● What the exercise asks
Reproduce the listing below word for word and exclude any picture.
——
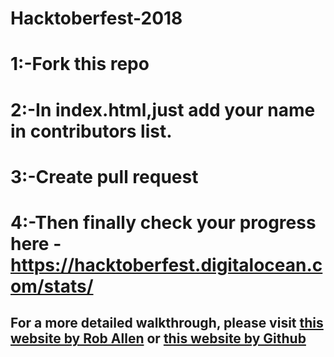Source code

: # Hacktoberfest-2018
# 1:-Fork this repo
# 2:-In index.html,just add your name in contributors list.
# 3:-Create pull request
# 4:-Then finally check your progress here - https://hacktoberfest.digitalocean.com/stats/
## For a more detailed walkthrough, please visit [this website by Rob Allen](https://akrabat.com/the-beginners-guide-to-contributing-to-a-github-project/) or [this website by Github](https://guides.github.com/activities/hello-world/)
——
● Completed exercise
Source code

: # Hacktoberfest-2018
# 1:-Fork this repo
# 2:-In index.html,just add your name in contributors list.
# 3:-Create pull request
# 4:-Then finally check your progress here - https://hacktoberfest.digitalocean.com/stats/
## For a more detailed walkthrough, please visit [this website by Rob Allen](https://akrabat.com/the-beginners-guide-to-contributing-to-a-github-project/) or [this website by Github](https://guides.github.com/activities/hello-world/)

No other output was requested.